Records to process:
'''
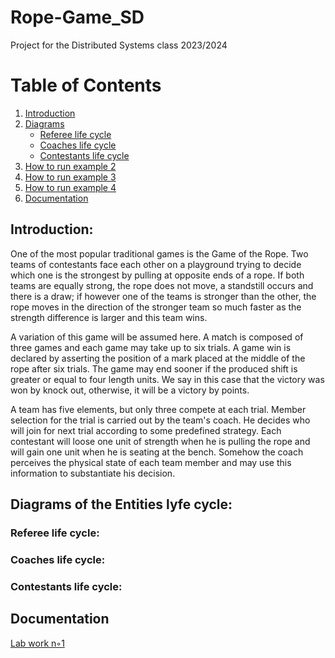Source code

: # Rope-Game_SD
 Project for the Distributed Systems class 2023/2024

# Table of Contents

1. [Introduction](#intro)
2. [Diagrams](#diagrams)
   - [Referee life cycle](#referee-life-cycle)
   - [Coaches life cycle](#coaches-life-cycle)
   - [Contestants life cycle](#contestants-life-cycle)
3. [How to run example 2](#how-to-run-example-2)
4. [How to run example 3](#tw-to-run-example-3)
5. [How to run example 4](#how-to-run-example-4)
9. [Documentation](#documentation)

## Introduction: <a name="intro"></a>
One of the most popular traditional games is the Game of the Rope. Two teams of contestants face
each other on a playground trying to decide which one is the strongest by pulling at opposite ends of a
rope. If both teams are equally strong, the rope does not move, a standstill occurs and there is a draw; if
however one of the teams is stronger than the other, the rope moves in the direction of the stronger team
so much faster as the strength difference is larger and this team wins.

A variation of this game will be assumed here. A match is composed of three games and each game
may take up to six trials. A game win is declared by asserting the position of a mark placed at the middle
of the rope after six trials. The game may end sooner if the produced shift is greater or equal to four
length units. We say in this case that the victory was won by knock out, otherwise, it will be a victory by
points.

A team has five elements, but only three compete at each trial. Member selection for the trial is carried
out by the team's coach. He decides who will join for next trial according to some predefined strategy.
Each contestant will loose one unit of strength when he is pulling the rope and will gain one unit when he
is seating at the bench. Somehow the coach perceives the physical state of each team member and may
use this information to substantiate his decision.


##  Diagrams of the Entities lyfe cycle:<a name="diagrams"></a>



### Referee life cycle:<a name="referee-life-cycle"></a>


### Coaches life cycle:<a name="coaches-life-cycle"></a>


### Contestants life cycle:<a name="contestants-life-cycle"></a>










## Documentation <a name="documentation"></a>



[Lab work n◦1](https://elearning.ua.pt/pluginfile.php/4438659/mod_resource/content/2/trab1.pdf)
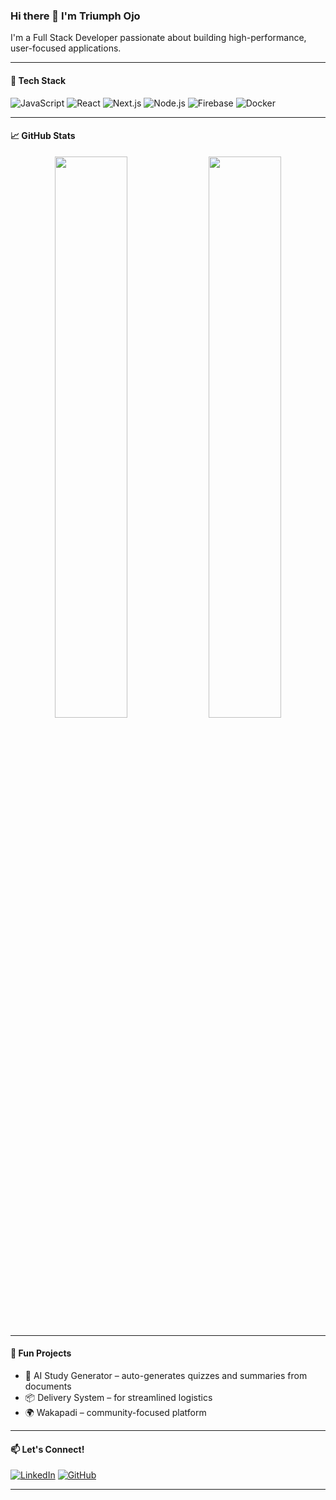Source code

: ### Hi there 👋 I'm Triumph Ojo

I'm a Full Stack Developer passionate about building high-performance, user-focused applications.

---

#### 🚀 Tech Stack
![JavaScript](https://img.shields.io/badge/-JavaScript-black?style=flat-square&logo=javascript)
![React](https://img.shields.io/badge/-React-black?style=flat-square&logo=react)
![Next.js](https://img.shields.io/badge/-Next.js-black?style=flat-square&logo=next.js)
![Node.js](https://img.shields.io/badge/-Node.js-black?style=flat-square&logo=node.js)
![Firebase](https://img.shields.io/badge/-Firebase-black?style=flat-square&logo=firebase)
![Docker](https://img.shields.io/badge/-Docker-black?style=flat-square&logo=docker)

---

#### 📈 GitHub Stats
<p align="center">
  <img width="48%" src="https://github-readme-stats.vercel.app/api?username=code-art4&show_icons=true&theme=radical" />
  <img width="48%" src="https://github-readme-streak-stats.herokuapp.com?user=code-art4&theme=radical" />
</p>

---

#### 🧠 Fun Projects
- 🧩 AI Study Generator – auto-generates quizzes and summaries from documents
- 📦 Delivery System – for streamlined logistics
- 🌍 Wakapadi – community-focused platform

---

#### 📫 Let's Connect!
[![LinkedIn](https://img.shields.io/badge/LinkedIn-blue?style=flat-square&logo=linkedin)](https://www.linkedin.com/in/ojo-triumph)
[![GitHub](https://img.shields.io/badge/GitHub-%23121011.svg?style=flat-square&logo=github)](https://github.com/code-art4)

---
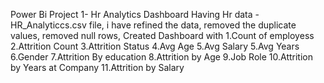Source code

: Power Bi Project 1-  Hr Analytics Dashboard
Having Hr data - HR_Analyticcs.csv file, i have refined the data, 
removed the duplicate values,
removed null rows,
Created Dashboard with 
1.Count of employess
2.Attrition Count
3.Attrition Status
4.Avg Age
5.Avg Salary
5.Avg Years
6.Gender 
7.Attrition By education
8.Attrition by Age
9.Job Role
10.Attrition by Years at Company
11.Attrition by Salary
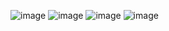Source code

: ![image](https://github.com/heesoo-park/ForCodeKata/assets/80674868/82d73009-2c86-42b2-bde3-cfe4cb750c67)
![image](https://github.com/heesoo-park/ForCodeKata/assets/80674868/29d0f4b7-6b5f-4a5d-b447-6a5129d60d45)
![image](https://github.com/heesoo-park/ForCodeKata/assets/80674868/62baad47-99b6-4bf3-a007-9ea8338c5d77)
![image](https://github.com/heesoo-park/ForCodeKata/assets/80674868/beebc568-27bf-422a-b88b-b900fafaeaab)
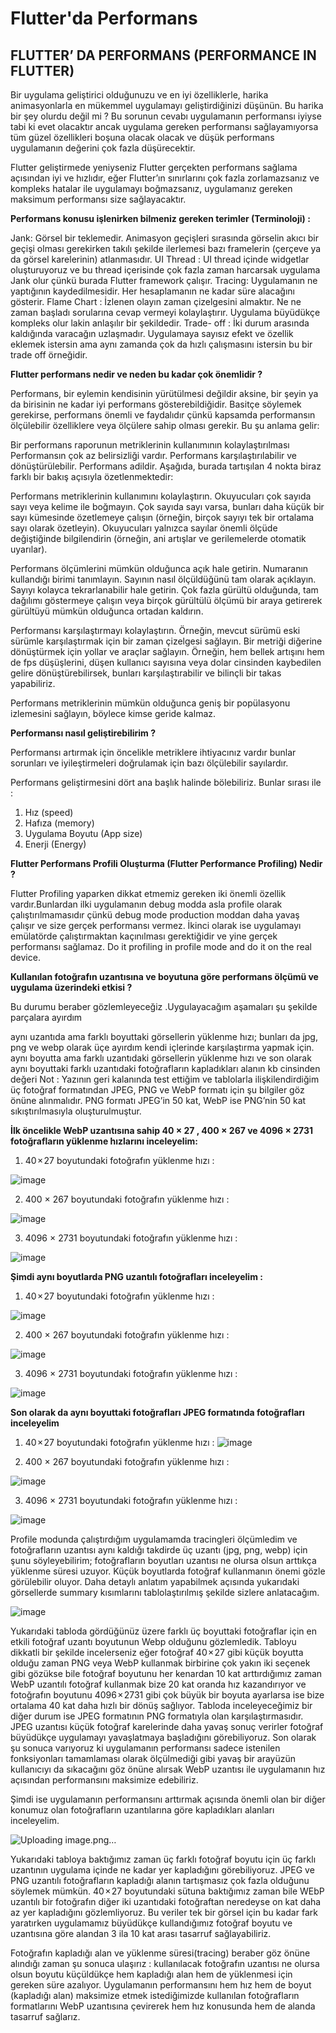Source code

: # Flutter'da Performans

## FLUTTER’ DA PERFORMANS (PERFORMANCE IN FLUTTER)

Bir uygulama geliştirici olduğunuzu ve en iyi özelliklerle, harika animasyonlarla en mükemmel uygulamayı geliştirdiğinizi düşünün. Bu harika bir şey olurdu değil mi ? Bu sorunun cevabı uygulamanın performansı iyiyse tabi ki evet olacaktır ancak uygulama gereken performansı sağlayamıyorsa tüm güzel özellikleri boşuna olacak olacak ve düşük performans uygulamanın değerini çok fazla düşürecektir.

Flutter geliştirmede yeniyseniz Flutter gerçekten performans sağlama açısından iyi ve hızlıdır, eğer Flutter’ın sınırlarını çok fazla zorlamazsanız ve kompleks hatalar ile uygulamayı boğmazsanız, uygulamanız gereken maksimum performansı size sağlayacaktır.

**Performans konusu işlenirken bilmeniz gereken terimler (Terminoloji) :**

Jank: Görsel bir teklemedir. Animasyon geçişleri sırasında görselin akıcı bir geçişi olması gerekirken takılı şekilde ilerlemesi bazı framelerin (çerçeve ya da görsel karelerinin) atlanmasıdır.
UI Thread : UI thread içinde widgetlar oluşturuyoruz ve bu thread içerisinde çok fazla zaman harcarsak uygulama Jank olur çünkü burada Flutter framework çalışır.
Tracing: Uygulamanın ne yaptığının kaydedilmesidir. Her hesaplamanın ne kadar süre alacağını gösterir.
Flame Chart : İzlenen olayın zaman çizelgesini almaktır. Ne ne zaman başladı sorularına cevap vermeyi kolaylaştırır. Uygulama büyüdükçe kompleks olur lakin anlaşılır bir şekildedir.
Trade- off : İki durum arasında kaldığında varacağın uzlaşmadır. Uygulamaya sayısız efekt ve özellik eklemek istersin ama aynı zamanda çok da hızlı çalışmasını istersin bu bir trade off örneğidir.

**Flutter performans nedir ve neden bu kadar çok önemlidir ?**

Performans, bir eylemin kendisinin yürütülmesi değildir aksine, bir şeyin ya da birisinin ne kadar iyi performans gösterebildiğidir. Basitçe söylemek gerekirse, performans önemli ve faydalıdır çünkü kapsamda performansın ölçülebilir özelliklere veya ölçülere sahip olması gerekir. Bu şu anlama gelir:

Bir performans raporunun metriklerinin kullanımının kolaylaştırılması
Performansın çok az belirsizliği vardır.
Performans karşılaştırılabilir ve dönüştürülebilir.
Performans adildir.
Aşağıda, burada tartışılan 4 nokta biraz farklı bir bakış açısıyla özetlenmektedir:

Performans metriklerinin kullanımını kolaylaştırın. Okuyucuları çok sayıda sayı veya kelime ile boğmayın. Çok sayıda sayı varsa, bunları daha küçük bir sayı kümesinde özetlemeye çalışın (örneğin, birçok sayıyı tek bir ortalama sayı olarak özetleyin). Okuyucuları yalnızca sayılar önemli ölçüde değiştiğinde bilgilendirin (örneğin, ani artışlar ve gerilemelerde otomatik uyarılar).

Performans ölçümlerini mümkün olduğunca açık hale getirin. Numaranın kullandığı birimi tanımlayın. Sayının nasıl ölçüldüğünü tam olarak açıklayın. Sayıyı kolayca tekrarlanabilir hale getirin. Çok fazla gürültü olduğunda, tam dağılımı göstermeye çalışın veya birçok gürültülü ölçümü bir araya getirerek gürültüyü mümkün olduğunca ortadan kaldırın.

Performansı karşılaştırmayı kolaylaştırın. Örneğin, mevcut sürümü eski sürümle karşılaştırmak için bir zaman çizelgesi sağlayın. Bir metriği diğerine dönüştürmek için yollar ve araçlar sağlayın. Örneğin, hem bellek artışını hem de fps düşüşlerini, düşen kullanıcı sayısına veya dolar cinsinden kaybedilen gelire dönüştürebilirsek, bunları karşılaştırabilir ve bilinçli bir takas yapabiliriz.

Performans metriklerinin mümkün olduğunca geniş bir popülasyonu izlemesini sağlayın, böylece kimse geride kalmaz.

**Performansı nasıl geliştirebilirim ?**

Performansı artırmak için öncelikle metriklere ihtiyacınız vardır bunlar sorunları ve iyileştirmeleri doğrulamak için bazı ölçülebilir sayılardır.

Performans geliştirmesini dört ana başlık halinde bölebiliriz. Bunlar sırası ile :

1. Hız (speed)
2. Hafıza (memory)
3. Uygulama Boyutu (App size)
4. Enerji (Energy)

**Flutter Performans Profili Oluşturma (Flutter Performance Profiling) Nedir ?**

Flutter Profiling yaparken dikkat etmemiz gereken iki önemli özellik vardır.Bunlardan ilki uygulamanın debug modda asla profile olarak çalıştırılmamasıdır çünkü debug mode production moddan daha yavaş çalışır ve size gerçek performansı vermez. İkinci olarak ise uygulamayı emülatörde çalıştırmaktan kaçınılması gerektiğidir ve yine gerçek performansı sağlamaz. Do it profiling in profile mode and do it on the real device.

**Kullanılan fotoğrafın uzantısına ve boyutuna göre performans ölçümü ve uygulama üzerindeki etkisi ?**

Bu durumu beraber gözlemleyeceğiz .Uygulayacağım aşamaları şu şekilde parçalara ayırdım

aynı uzantıda ama farklı boyuttaki görsellerin yüklenme hızı; bunları da jpg, png ve webp olarak üçe ayırdım kendi içlerinde karşılaştırma yapmak için.
aynı boyutta ama farklı uzantıdaki görsellerin yüklenme hızı
ve son olarak aynı boyuttaki farklı uzantıdaki fotoğrafların kapladıkları alanın kb cinsinden değeri
Not : Yazının geri kalanında test ettiğim ve tablolarla ilişkilendirdiğim üç fotoğraf formatından JPEG, PNG ve WebP formatı için şu bilgiler göz önüne alınmalıdır. PNG formatı JPEG’in 50 kat, WebP ise PNG’nin 50 kat sıkıştırılmasıyla oluşturulmuştur.

**İlk öncelikle WebP uzantısına sahip 40 × 27 , 400 × 267 ve 4096 × 2731 fotoğrafların yüklenme hızlarını inceleyelim:**

1. 40 × 27 boyutundaki fotoğrafın  yüklenme hızı :

![image](https://user-images.githubusercontent.com/71139790/191954895-9b22d189-6458-4f0d-aa7d-b7dd71ef561b.png)

2. 400 × 267 boyutundaki fotoğrafın yüklenme hızı :

![image](https://user-images.githubusercontent.com/71139790/191955151-12e7da9f-70b6-4277-9734-126a251dbec8.png)

3. 4096 × 2731 boyutundaki fotoğrafın yüklenme hızı :

![image](https://user-images.githubusercontent.com/71139790/191955219-135bb6ee-e4f4-4d67-90cc-d113c57ecc80.png)

**Şimdi aynı boyutlarda PNG uzantılı fotoğrafları inceleyelim :**

1. 40 × 27 boyutundaki fotoğrafın  yüklenme hızı :

![image](https://user-images.githubusercontent.com/71139790/191955441-be20a602-6020-4e87-82be-a0fb8a846c67.png)


2. 400 × 267 boyutundaki fotoğrafın yüklenme hızı :

![image](https://user-images.githubusercontent.com/71139790/191955536-c58f2e58-92c6-4f18-935d-fd406d758b92.png)

3. 4096 × 2731 boyutundaki fotoğrafın yüklenme hızı :

![image](https://user-images.githubusercontent.com/71139790/191955716-cd705327-500e-49e5-afc1-03415ac352d7.png)

**Son olarak da aynı boyuttaki fotoğrafları JPEG formatında fotoğrafları inceleyelim**

1. 40 × 27 boyutundaki fotoğrafın  yüklenme hızı :
![image](https://user-images.githubusercontent.com/71139790/191955760-ab47bf26-2283-463c-9798-b82a5282f5e5.png)


2. 400 × 267 boyutundaki fotoğrafın yüklenme hızı :

![image](https://user-images.githubusercontent.com/71139790/191955809-6e354602-c9f9-42f0-abe5-9fa1f5c48dee.png)

3. 4096 × 2731 boyutundaki fotoğrafın yüklenme hızı :

![image](https://user-images.githubusercontent.com/71139790/191955901-b62f2843-0445-4518-9efc-e83e5f339f9d.png)

Profile modunda çalıştırdığım uygulamamda tracingleri ölçümledim ve fotoğrafların uzantısı aynı kaldığı takdirde üç uzantı (jpg, png, webp) için şunu söyleyebilirim; fotoğrafların boyutları uzantısı ne olursa olsun arttıkça yüklenme süresi uzuyor. Küçük boyutlarda fotoğraf kullanmanın önemi gözle görülebilir oluyor. Daha detaylı anlatım yapabilmek açısında yukarıdaki görsellerde summary kısımlarını tablolaştırılmış şekilde sizlere anlatacağım.

![image](https://user-images.githubusercontent.com/71139790/191955946-e85dc5db-4192-42fc-8551-b0238e8cc0dd.png)

Yukarıdaki tabloda gördüğünüz üzere farklı üç boyuttaki fotoğraflar için en etkili fotoğraf uzantı boyutunun Webp olduğunu gözlemledik. Tabloyu dikkatli bir şekilde incelerseniz eğer fotoğraf 40 × 27 gibi küçük boyutta olduğu zaman PNG veya WebP kullanmak birbirine çok yakın iki seçenek gibi gözükse bile fotoğraf boyutunu her kenardan 10 kat arttırdığımız zaman WebP uzantılı fotoğraf kullanmak bize 20 kat oranda hız kazandırıyor ve fotoğrafın boyutunu 4096 × 2731 gibi çok büyük bir boyuta ayarlarsa ise bize ortalama 40 kat daha hızlı bir dönüş sağlıyor. Tabloda inceleyeceğimiz bir diğer durum ise JPEG formatının PNG formatıyla olan karşılaştırmasıdır. JPEG uzantısı küçük fotoğraf karelerinde daha yavaş sonuç verirler fotoğraf büyüdükçe uygulamayı yavaşlatmaya başladığını görebiliyoruz. Son olarak şu sonuca varıyoruz ki uygulamanın performansı sadece istenilen fonksiyonları tamamlaması olarak ölçülmediği gibi yavaş bir arayüzün kullanıcıyı da sıkacağını göz önüne alırsak WebP uzantısı ile uygulamanın hız açısından  performansını maksimize edebiliriz. 

Şimdi ise uygulamanın performansını arttırmak açısında önemli olan bir diğer konumuz olan fotoğrafların uzantılarına göre kapladıkları alanları inceleyelim. 

![Uploading image.png…]()

Yukarıdaki tabloya baktığımız zaman üç farklı fotoğraf boyutu için üç farklı uzantının uygulama içinde ne kadar yer kapladığını görebiliyoruz. JPEG ve PNG uzantılı fotoğrafların kapladığı alanın tartışmasız çok fazla olduğunu söylemek mümkün. 40 × 27 boyutundaki sütuna baktığımız zaman bile WEbP uzantılı bir fotoğrafın diğer iki uzantıdaki fotoğraftan neredeyse on kat daha az yer kapladığını gözlemliyoruz. Bu veriler tek bir görsel için bu kadar fark yaratırken uygulamamız büyüdükçe kullandığımız fotoğraf boyutu ve uzantısına göre alandan 3 ila 10 kat arası tasarruf sağlayabiliriz. 

Fotoğrafın kapladığı alan ve yüklenme süresi(tracing) beraber göz önüne alındığı zaman şu sonuca ulaşırız : kullanılacak fotoğrafın uzantısı ne olursa olsun boyutu küçüldükçe hem kapladığı alan hem de yüklenmesi için gereken süre azalıyor. Uygulamanın performansını hem hız hem de boyut (kapladığı alan) maksimize etmek istediğimizde kullanılan fotoğrafların formatlarını WebP uzantısına çevirerek hem hız konusunda  hem de alanda tasarruf sağlarız. 
















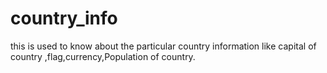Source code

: # country_info
 this is used to know  about the particular country information like capital of country ,flag,currency,Population of country.
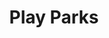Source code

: ---
schema: default
title: Play Parks
organization: Moray Council
notes: >-
    Details of play park name and location
resources:
  - name: Play Parks CSV
  - url: >-
      http://www.moray.gov.uk/moray_standard/page_110140.html
  - format: CSV
license: Open Government Licence 3.0 (United Kingdom)
category:


  - PlayParkmaintainer: Moray Council
maintainer_email: someone@example.com
---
'''
Please return exactly the lines above, from where the listing starts to the line holding "out by the team's", inclusive, with the pictures omitted.

Source code

: # Rope-Game_SD
 Project for the Distributed Systems class 2023/2024

# Table of Contents

1. [Introduction](#intro)
2. [Diagrams](#diagrams)
   - [Referee life cycle](#referee-life-cycle)
   - [Coaches life cycle](#coaches-life-cycle)
   - [Contestants life cycle](#contestants-life-cycle)
3. [How to run example 2](#how-to-run-example-2)
4. [How to run example 3](#tw-to-run-example-3)
5. [How to run example 4](#how-to-run-example-4)
9. [Documentation](#documentation)

## Introduction: <a name="intro"></a>
One of the most popular traditional games is the Game of the Rope. Two teams of contestants face
each other on a playground trying to decide which one is the strongest by pulling at opposite ends of a
rope. If both teams are equally strong, the rope does not move, a standstill occurs and there is a draw; if
however one of the teams is stronger than the other, the rope moves in the direction of the stronger team
so much faster as the strength difference is larger and this team wins.

A variation of this game will be assumed here. A match is composed of three games and each game
may take up to six trials. A game win is declared by asserting the position of a mark placed at the middle
of the rope after six trials. The game may end sooner if the produced shift is greater or equal to four
length units. We say in this case that the victory was won by knock out, otherwise, it will be a victory by
points.

A team has five elements, but only three compete at each trial. Member selection for the trial is carried
out by the team's coach. He decides who will join for next trial according to some predefined strategy.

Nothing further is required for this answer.